自分でも今デレたって分かって、恥ずかしいんだろう。
ああ、もう可愛いなあ、こんちくしょう!(2回目)
「さあお前さんの番だよ、これはパスワード更新だからね、黙って願ったって通じやしないんだ。
声を張りな、あたしが打ち込んでやっから」
「俺が打ち込んじゃなめなのか?」
「……キミヒコ様、音声入力をお願いいたします」(静かな怒)
やべえデフォルト音声になってるっ。
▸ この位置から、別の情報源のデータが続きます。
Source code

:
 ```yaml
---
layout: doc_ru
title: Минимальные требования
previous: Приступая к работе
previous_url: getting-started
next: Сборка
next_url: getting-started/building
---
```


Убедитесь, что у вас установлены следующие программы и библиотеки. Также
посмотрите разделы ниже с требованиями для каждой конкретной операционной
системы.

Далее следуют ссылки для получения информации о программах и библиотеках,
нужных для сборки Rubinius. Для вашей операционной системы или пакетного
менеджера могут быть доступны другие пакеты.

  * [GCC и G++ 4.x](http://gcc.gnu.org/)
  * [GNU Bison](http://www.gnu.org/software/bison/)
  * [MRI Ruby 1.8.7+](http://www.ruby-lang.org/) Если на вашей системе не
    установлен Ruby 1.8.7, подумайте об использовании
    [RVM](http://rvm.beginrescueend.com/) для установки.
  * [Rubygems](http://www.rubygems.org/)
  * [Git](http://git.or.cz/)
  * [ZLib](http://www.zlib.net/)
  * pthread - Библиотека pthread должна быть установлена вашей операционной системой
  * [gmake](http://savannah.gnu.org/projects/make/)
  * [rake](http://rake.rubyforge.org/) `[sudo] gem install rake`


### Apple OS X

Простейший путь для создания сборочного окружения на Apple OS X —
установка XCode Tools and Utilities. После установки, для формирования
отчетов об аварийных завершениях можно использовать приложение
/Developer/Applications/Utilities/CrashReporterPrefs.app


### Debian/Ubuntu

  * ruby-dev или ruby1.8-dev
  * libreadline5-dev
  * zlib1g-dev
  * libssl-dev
それだけは勘弁してくれええ。
俺は意を決して、二拝二拍手一拝し叫ぶ。
「シャリ吉! ああ、もう可愛いなあ、こんちくしょう! 好きだあああ!」(3回目)
「ばっかやろう! 恥ずかしいこといってんじゃねえ!」
そう言いながらも、シャリ吉の指が、何もない空間にパスワードを打ち込んでいた。
はあ、はあ、はあ、パスワードひとつ思い出すのに、なんでこんな疲れんだよ。
そう思いながら、でこに拳を当てていると。
周りから、いきなり拍手が響いてきた。
俺は我に返ってゾッとする。
しまった! ここ電車の中だったあああ!
VRに没入し過ぎて、そのことをど忘れした。
周りから「良く分からねえけど、よく言った色男」とか、「コングラチュレーション」とか祝福されまくる。
俺は顔から火が吹いて、とにかく開いた電車のドアから逃げ出した。
ここがどこの駅だなんて、そんなの気にしてる場合じゃない。
ホームの景色と被さるように、浜辺を歩くシャリ吉が俺に微笑む。
「ふふ、お前さん、会社遅れるんじゃないよ」
俺をこんな目に遭わせといて、なんていい笑顔してやがるんだ。
まったくこれだから、シャリ吉との冒険はやめられない。
俺は自販機で十八茶を買い、ベンチに座りこむ。
まあ、一服するぐらいの時間はあるだろう。
それから5日後。
インクジェットフィギュアサイトから、注文したシャリ吉の16分の1の精巧な「フィギュア」が届いた。
俺の四畳半の一番いいとこに、置いてある。